Thread: RE : RE: Postgresql vs SQLserver for this application ?
Unfortunately.
But we are in the the process to choose Postgresql with pgcluster. I'm currently running some tests (performance, stability...)
Save the money on the license fees, you get it for your hardware ;-)
I still welcome any advices or comments and I'll let you know how the project is going on.
Benjamin.
"Mohan, Ross" <RMohan@arbinet.com> 05/04/2005 20:48 | Pour : <bsimon@loxane.com> cc : Objet : RE: [PERFORM] Postgresql vs SQLserver for this application ? |
You never got answers on this? Apologies, I don't have one, but'd be curious to hear about any you did get....
thx
Ross
-----Original Message-----
From: pgsql-performance-owner@postgresql.org [mailto:pgsql-performance-owner@postgresql.org] On Behalf Of bsimon@loxane.com
Sent: Monday, April 04, 2005 4:02 AM
To: pgsql-performance@postgresql.org
Subject: [PERFORM] Postgresql vs SQLserver for this application ?
hi all.
We are designing a quite big application that requires a high-performance database backend.
The rates we need to obtain are at least 5000 inserts per second and 15 selects per second for one connection. There should only be 3 or 4 simultaneous connections.
I think our main concern is to deal with the constant flow of data coming from the inserts that must be available for selection as fast as possible. (kind of real time access ...)
As a consequence, the database should rapidly increase up to more than one hundred gigs. We still have to determine how and when we shoud backup old data to prevent the application from a performance drop. We intend to develop some kind of real-time partionning on our main table keep the flows up.
At first, we were planning to use SQL Server as it has features that in my opinion could help us a lot :
- replication
- clustering
Recently we started to study Postgresql as a solution for our project :
- it also has replication
- Postgis module can handle geographic datatypes (which would facilitate our developments)

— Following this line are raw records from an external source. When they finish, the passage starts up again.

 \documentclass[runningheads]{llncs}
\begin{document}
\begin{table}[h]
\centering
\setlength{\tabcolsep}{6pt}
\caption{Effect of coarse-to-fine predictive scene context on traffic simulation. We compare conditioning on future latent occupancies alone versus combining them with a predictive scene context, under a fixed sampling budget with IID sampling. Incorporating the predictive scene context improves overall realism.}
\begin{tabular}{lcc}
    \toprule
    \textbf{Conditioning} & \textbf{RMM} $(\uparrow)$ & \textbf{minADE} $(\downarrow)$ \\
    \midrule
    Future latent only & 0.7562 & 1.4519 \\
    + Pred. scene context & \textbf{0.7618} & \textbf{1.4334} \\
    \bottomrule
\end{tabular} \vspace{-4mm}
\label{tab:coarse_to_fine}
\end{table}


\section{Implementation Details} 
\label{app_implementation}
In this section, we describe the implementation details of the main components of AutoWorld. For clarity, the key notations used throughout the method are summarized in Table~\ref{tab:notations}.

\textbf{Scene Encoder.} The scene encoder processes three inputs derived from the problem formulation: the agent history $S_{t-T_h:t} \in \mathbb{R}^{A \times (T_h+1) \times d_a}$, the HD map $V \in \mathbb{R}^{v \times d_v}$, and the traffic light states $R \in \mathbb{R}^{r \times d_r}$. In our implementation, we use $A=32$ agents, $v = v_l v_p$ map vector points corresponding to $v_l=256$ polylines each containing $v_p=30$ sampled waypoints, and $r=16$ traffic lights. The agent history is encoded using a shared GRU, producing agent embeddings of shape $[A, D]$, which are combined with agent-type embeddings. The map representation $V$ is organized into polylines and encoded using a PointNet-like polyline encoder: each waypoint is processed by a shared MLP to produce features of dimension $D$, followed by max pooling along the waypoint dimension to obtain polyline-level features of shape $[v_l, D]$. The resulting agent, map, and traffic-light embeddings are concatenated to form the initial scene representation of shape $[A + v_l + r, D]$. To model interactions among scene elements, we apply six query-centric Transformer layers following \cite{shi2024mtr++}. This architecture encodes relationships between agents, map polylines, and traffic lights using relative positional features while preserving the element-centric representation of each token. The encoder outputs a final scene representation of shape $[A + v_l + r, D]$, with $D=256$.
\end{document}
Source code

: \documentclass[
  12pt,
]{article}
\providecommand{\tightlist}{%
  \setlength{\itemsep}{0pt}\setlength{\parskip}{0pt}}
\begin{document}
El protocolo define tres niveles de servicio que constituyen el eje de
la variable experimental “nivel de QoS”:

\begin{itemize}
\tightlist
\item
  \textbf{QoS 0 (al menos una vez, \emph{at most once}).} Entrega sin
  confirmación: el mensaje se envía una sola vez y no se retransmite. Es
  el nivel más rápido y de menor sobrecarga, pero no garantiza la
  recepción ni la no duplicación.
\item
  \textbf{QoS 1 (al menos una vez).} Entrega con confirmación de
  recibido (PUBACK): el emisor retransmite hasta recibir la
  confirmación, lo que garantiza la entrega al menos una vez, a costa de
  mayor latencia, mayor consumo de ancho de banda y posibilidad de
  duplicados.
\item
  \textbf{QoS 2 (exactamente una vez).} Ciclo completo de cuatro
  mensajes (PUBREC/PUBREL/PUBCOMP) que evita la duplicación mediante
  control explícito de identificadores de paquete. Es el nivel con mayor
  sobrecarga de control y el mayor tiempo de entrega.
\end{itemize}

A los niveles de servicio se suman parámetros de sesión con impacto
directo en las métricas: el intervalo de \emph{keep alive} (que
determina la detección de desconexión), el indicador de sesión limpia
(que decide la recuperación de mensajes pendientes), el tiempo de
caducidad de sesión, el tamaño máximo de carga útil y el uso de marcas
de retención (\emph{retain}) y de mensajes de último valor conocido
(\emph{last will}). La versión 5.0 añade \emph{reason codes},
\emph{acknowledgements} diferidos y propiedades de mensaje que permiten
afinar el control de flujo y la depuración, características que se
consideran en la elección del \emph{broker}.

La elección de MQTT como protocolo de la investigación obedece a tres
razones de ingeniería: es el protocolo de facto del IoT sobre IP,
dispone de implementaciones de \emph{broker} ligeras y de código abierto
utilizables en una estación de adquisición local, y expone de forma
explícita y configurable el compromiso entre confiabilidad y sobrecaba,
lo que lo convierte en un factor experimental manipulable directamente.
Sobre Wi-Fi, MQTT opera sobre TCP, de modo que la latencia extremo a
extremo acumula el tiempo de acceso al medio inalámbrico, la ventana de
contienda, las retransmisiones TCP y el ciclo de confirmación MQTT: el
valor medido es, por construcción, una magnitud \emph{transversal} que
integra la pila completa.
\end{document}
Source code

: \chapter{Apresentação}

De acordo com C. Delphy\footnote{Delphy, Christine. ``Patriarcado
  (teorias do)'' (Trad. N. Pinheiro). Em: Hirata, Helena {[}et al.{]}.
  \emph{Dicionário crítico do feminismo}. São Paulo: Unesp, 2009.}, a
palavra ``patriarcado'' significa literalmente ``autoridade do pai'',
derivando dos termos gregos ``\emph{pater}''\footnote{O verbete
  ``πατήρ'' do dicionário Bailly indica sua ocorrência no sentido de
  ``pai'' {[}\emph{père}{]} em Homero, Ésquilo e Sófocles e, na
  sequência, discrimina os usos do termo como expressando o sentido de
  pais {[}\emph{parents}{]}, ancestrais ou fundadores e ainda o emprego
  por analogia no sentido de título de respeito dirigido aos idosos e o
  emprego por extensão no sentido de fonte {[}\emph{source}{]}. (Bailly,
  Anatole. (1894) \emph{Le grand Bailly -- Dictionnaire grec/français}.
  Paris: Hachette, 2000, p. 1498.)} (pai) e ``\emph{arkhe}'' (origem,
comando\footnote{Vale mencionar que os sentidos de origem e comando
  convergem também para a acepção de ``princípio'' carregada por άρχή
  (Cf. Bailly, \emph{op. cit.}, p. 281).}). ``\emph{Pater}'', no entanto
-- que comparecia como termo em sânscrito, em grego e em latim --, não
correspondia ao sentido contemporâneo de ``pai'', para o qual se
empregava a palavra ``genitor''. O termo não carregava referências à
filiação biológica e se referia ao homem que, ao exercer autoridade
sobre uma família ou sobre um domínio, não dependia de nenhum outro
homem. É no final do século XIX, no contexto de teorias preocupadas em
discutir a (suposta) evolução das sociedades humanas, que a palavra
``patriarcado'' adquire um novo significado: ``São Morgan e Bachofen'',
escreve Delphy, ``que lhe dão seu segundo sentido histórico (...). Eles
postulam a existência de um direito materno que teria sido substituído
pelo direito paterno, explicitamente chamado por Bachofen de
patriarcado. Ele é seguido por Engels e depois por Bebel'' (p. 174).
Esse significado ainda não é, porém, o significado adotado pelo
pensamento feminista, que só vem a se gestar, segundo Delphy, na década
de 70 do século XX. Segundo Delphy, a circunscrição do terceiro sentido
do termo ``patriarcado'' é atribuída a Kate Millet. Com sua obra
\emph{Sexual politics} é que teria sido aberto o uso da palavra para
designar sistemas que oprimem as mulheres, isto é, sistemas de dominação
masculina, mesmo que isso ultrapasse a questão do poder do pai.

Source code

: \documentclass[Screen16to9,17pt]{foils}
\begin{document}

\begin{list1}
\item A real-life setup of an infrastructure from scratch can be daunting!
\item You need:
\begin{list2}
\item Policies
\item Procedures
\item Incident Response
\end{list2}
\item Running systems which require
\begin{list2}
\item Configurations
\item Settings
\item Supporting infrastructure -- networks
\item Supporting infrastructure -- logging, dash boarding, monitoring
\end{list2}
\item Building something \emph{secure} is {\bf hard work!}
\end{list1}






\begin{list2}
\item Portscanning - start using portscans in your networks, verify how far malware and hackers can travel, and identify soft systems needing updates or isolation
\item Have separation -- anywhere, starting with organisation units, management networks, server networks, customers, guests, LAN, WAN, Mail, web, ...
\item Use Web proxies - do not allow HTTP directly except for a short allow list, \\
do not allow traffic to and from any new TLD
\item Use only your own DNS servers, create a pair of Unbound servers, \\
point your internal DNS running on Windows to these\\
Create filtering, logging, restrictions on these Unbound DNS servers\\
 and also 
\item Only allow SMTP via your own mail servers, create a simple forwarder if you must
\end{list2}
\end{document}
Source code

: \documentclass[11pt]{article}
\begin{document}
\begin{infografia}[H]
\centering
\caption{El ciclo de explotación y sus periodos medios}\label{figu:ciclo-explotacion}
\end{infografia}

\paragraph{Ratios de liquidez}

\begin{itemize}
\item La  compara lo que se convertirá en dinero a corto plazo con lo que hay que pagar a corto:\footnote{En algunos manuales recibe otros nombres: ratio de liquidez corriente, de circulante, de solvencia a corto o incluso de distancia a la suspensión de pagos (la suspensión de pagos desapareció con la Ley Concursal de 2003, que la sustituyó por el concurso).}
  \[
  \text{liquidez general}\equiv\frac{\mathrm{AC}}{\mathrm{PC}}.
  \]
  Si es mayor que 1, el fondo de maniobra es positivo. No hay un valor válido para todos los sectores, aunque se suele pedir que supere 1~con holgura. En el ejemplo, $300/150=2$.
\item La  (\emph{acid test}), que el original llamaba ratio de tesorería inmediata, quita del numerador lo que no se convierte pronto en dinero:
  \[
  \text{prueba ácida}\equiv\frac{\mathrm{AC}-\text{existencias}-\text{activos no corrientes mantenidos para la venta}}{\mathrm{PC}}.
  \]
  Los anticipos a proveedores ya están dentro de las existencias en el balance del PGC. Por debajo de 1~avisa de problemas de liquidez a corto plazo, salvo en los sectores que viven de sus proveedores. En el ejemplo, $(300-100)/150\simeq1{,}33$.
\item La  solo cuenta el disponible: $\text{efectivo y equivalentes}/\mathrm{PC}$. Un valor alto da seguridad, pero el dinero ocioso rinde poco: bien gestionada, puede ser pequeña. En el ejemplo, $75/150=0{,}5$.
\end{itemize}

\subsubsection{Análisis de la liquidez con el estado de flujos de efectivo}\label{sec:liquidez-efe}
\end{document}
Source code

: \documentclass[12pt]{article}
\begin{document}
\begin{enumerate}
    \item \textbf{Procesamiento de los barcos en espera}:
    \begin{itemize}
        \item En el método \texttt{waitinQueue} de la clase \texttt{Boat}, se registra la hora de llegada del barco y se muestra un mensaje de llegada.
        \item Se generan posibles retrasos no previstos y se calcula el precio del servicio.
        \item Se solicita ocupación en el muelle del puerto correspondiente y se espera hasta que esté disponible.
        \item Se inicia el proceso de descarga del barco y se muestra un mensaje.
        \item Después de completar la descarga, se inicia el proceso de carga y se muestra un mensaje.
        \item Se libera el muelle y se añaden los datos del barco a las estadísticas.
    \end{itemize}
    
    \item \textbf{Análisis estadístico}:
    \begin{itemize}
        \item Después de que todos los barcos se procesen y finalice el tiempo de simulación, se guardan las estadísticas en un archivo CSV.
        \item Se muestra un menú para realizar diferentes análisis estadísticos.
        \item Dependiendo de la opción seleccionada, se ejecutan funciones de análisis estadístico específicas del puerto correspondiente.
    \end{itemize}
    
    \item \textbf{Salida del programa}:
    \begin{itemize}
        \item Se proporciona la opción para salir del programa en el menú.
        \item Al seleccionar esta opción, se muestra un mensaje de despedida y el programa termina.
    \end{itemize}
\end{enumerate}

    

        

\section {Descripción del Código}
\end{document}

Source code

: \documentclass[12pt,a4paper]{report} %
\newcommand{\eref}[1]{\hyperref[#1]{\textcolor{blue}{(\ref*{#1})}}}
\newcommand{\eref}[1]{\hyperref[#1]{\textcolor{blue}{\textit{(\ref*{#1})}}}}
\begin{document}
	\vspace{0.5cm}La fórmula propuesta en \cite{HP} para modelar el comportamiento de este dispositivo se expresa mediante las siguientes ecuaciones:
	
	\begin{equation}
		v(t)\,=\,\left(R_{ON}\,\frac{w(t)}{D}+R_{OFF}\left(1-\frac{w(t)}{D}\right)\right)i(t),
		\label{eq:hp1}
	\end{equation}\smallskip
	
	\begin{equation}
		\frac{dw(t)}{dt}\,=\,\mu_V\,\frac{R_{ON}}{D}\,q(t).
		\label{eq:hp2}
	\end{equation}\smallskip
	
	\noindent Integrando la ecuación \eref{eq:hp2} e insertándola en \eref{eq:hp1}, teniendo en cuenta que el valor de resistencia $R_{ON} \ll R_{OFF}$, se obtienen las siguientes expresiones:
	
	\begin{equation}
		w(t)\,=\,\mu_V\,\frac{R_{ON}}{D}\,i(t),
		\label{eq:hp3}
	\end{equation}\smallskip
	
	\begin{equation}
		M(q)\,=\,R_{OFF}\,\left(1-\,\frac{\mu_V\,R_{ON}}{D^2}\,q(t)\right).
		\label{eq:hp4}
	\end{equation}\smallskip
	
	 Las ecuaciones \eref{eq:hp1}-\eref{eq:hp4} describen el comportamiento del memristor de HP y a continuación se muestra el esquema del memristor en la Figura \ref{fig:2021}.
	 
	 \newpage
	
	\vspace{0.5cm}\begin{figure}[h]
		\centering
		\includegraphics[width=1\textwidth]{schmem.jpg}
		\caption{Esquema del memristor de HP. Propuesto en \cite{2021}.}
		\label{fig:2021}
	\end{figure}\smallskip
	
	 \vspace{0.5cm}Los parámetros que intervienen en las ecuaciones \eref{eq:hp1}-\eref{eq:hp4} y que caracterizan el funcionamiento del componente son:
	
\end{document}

- We do have a strong knowledge on Postgresql administration (we use it for production processes)
- it is free (!) and we could save money for hardware purchase.
Is SQL server clustering a real asset ? How reliable are Postgresql replication tools ? Should I trust Postgresql performance for this kind of needs ?
My question is a bit fuzzy but any advices are most welcome... hardware,tuning or design tips as well :))
Thanks a lot.
Benjamin.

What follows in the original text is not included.